As we reported earlier today, for whatever reason China sold the second biggest amount of US Treasurys in December. However, that was only part of the story. In fact, as we also noted, while the two largest US foreign creditors were net sellers, total foreign bond holdings actually rose in the last month of 2013 and as the chart below confirms, when it comes to Long-Term Treasury paper, foreigners were actually buyers of some $18 billion in Treasurys. It is everything else that they sold in the month when the S&P hit its all time high: specifically, foreigners were net sellers of Agency securities ($15.4 billion), Corporate Bonds ($7.5 billion) and Corporate Equities ($13.7 billion) something which hardly fits with the narrative of the record stock market high generating confidence in even more buying down the line.

 

 

In the chart above it is the black line – gross purchases of US long-term securities – that is the most troubling, as its trend is hardly anyone’s friend.

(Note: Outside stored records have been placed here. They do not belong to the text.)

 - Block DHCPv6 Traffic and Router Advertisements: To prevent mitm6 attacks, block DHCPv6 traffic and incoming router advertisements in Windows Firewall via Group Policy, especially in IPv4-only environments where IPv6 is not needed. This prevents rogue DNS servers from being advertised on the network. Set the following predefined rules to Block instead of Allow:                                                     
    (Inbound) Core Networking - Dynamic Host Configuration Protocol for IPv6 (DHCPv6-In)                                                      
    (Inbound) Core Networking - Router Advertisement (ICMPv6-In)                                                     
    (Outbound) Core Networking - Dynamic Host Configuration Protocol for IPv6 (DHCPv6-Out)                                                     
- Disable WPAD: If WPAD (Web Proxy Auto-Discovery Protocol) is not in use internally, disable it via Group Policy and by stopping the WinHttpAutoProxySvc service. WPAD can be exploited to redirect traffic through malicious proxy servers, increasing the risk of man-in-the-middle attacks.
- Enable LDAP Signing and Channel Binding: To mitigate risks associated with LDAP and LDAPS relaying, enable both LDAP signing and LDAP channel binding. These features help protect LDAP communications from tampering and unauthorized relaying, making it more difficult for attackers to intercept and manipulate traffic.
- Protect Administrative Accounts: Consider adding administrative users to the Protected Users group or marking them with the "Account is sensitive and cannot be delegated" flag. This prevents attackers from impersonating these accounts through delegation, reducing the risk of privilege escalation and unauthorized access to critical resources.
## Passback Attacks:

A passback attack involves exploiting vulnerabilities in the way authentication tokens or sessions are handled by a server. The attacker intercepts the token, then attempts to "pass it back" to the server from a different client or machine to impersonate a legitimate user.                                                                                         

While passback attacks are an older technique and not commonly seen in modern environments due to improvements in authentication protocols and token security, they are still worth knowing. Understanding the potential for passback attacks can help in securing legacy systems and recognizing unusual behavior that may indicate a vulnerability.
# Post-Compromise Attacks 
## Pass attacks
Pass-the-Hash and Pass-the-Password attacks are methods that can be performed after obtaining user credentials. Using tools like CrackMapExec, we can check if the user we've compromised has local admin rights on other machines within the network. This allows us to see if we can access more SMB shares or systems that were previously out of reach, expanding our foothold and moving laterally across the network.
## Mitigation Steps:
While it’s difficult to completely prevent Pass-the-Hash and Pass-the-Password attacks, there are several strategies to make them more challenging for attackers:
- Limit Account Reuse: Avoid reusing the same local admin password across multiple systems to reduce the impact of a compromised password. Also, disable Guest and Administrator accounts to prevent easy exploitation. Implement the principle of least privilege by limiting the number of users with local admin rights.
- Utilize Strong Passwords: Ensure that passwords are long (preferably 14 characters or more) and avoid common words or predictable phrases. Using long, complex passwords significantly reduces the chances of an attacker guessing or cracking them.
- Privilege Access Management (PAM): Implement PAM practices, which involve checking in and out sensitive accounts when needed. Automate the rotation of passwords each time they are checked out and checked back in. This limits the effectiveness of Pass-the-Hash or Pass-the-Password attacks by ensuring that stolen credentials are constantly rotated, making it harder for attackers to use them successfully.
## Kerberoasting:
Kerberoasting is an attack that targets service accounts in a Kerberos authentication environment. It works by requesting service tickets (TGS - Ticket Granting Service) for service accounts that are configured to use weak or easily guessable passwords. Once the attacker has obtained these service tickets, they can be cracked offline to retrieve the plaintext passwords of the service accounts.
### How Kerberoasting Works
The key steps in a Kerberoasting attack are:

So what happens when one smooths out the line to normalize for monthly fluctuations? This:

 

The chart is very disturbing: it shows that as the S&P rises higher and higher (on ever declining volumes), foreigners are buying fewer and fewer US securities. In fact, on a 12 Month Moving Average basis, foreigners bought less long-term US securities than they did when Lehman crashed! 

Luckily we live in a New Normal when price is no longer determined by simple supply and demand (and certainly not from retail investors who have long since given up on the fraudulent, broken US capital “markets”) but Fed jawboning of a record $2.5 trillion in bank excess reserves, corporate buybacks and HFT algos spurring momentum ignition and buying because others are buying.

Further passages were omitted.